Der sogenannte Sprechstundenbedarf umfasst alle Verbrauchsmaterialien (Arzneimittel, Verbandmittel, Hilfsmittel), die für mehr als einen Patienten verwendet werden, für Notfälle zur Verfügung stehen müssen oder bei einem ärztlichen Eingriff benötigt werden. Sprechstundenbedarf wird über die Gesetzliche Krankenversicherung abgerechnet und kann somit auch nur für gesetzlich Versicherte verwendet werden.

Erstattungsfähigkeit

Beim Bezug und beim Verordnen von Sprech­stunden­bedarf gelten die gleichen Regeln wie für das „normale“ Verordnen.
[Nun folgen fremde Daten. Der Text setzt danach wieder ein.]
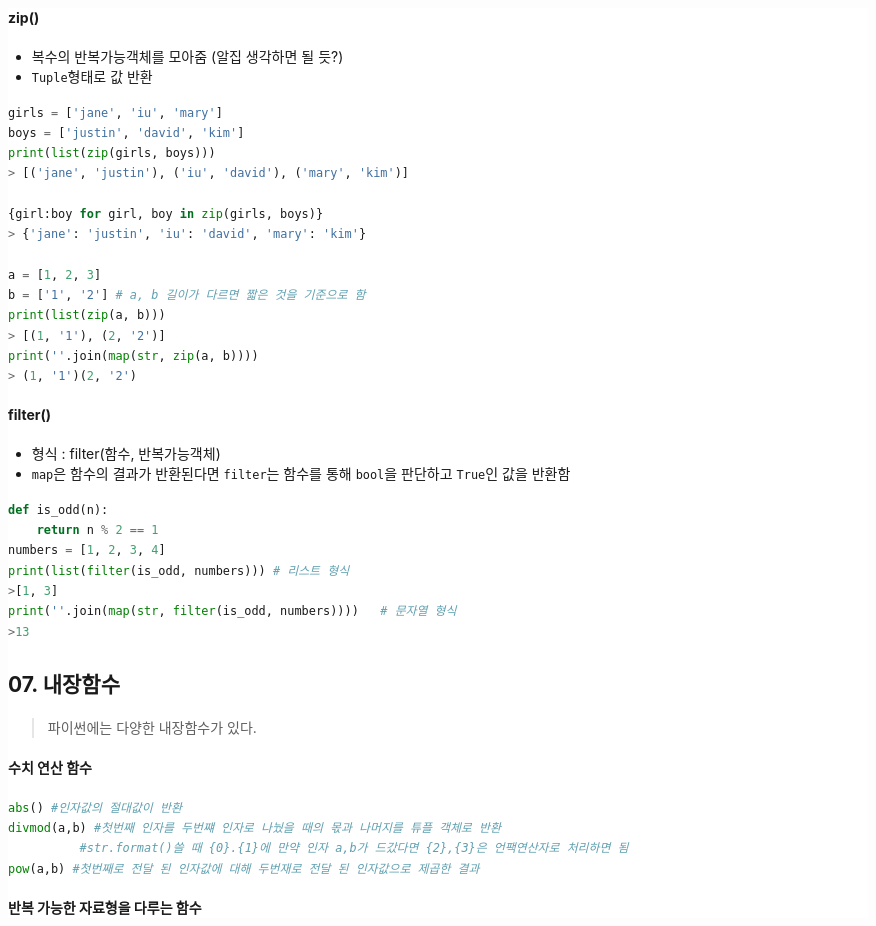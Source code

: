 #### zip()

- 복수의 반복가능객체를 모아줌 (알집 생각하면 될 듯?)
- `Tuple`형태로 값 반환

```python
girls = ['jane', 'iu', 'mary']
boys = ['justin', 'david', 'kim']
print(list(zip(girls, boys))) 
> [('jane', 'justin'), ('iu', 'david'), ('mary', 'kim')]

{girl:boy for girl, boy in zip(girls, boys)} 
> {'jane': 'justin', 'iu': 'david', 'mary': 'kim'}

a = [1, 2, 3]
b = ['1', '2'] # a, b 길이가 다르면 짧은 것을 기준으로 함
print(list(zip(a, b))) 
> [(1, '1'), (2, '2')] 
print(''.join(map(str, zip(a, b)))) 
> (1, '1')(2, '2')
```

#### filter()

- 형식 : filter(함수, 반복가능객체)
- `map`은 함수의 결과가 반환된다면 `filter`는 함수를 통해 `bool`을 판단하고 `True`인 값을 반환함

```python
def is_odd(n):
    return n % 2 == 1
numbers = [1, 2, 3, 4]
print(list(filter(is_odd, numbers))) # 리스트 형식
>[1, 3]
print(''.join(map(str, filter(is_odd, numbers))))	# 문자열 형식
>13
```





## 07. 내장함수

> 파이썬에는 다양한 내장함수가 있다.

#### 수치 연산 함수

```python
abs() #인자값의 절대값이 반환
divmod(a,b) #첫번째 인자를 두번쨰 인자로 나눴을 때의 몫과 나머지를 튜플 객체로 반환
          #str.format()쓸 때 {0}.{1}에 만약 인자 a,b가 드갔다면 {2},{3}은 언팩연산자로 처리하면 됨
pow(a,b) #첫번째로 전달 된 인자값에 대해 두번재로 전달 된 인자값으로 제곱한 결과
```



#### 반복 가능한 자료형을 다루는 함수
So sind u. a. verschreibungs­pflichtige und nicht verschreibungs­pflichtige Arznei­mittel als Sprech­stunden­bedarf entsprechend der aktuellen Arzneimittel-Richtlinien erstattungsfähig. Die Menge des Sprech­stunden­bedarfs muss in einem angemessenen Verhältnis zu den Behandlungsfällen stehen.

Wirtschaftlichkeit

Für den Arzt ist auch beim Verordnen und Verwenden von Sprechstundenbedarf das Wirtschaftlichkeitsgebot verpflichtend, denn auch der Sprechstundenbedarf kann Gegenstand einer Wirtschaftlichkeitsprüfung sein und damit zu Regressforderungen bzw. Honorarkürzungen führen. Sprechstundenbedarf wird nach Durchschnitts­werten geprüft. Im Einzelfall kann auch eine Honorar­kürzung erfolgen, wenn der Arzt andere als die nach der Vereinbarung zulässigen Mittel verordnet hat.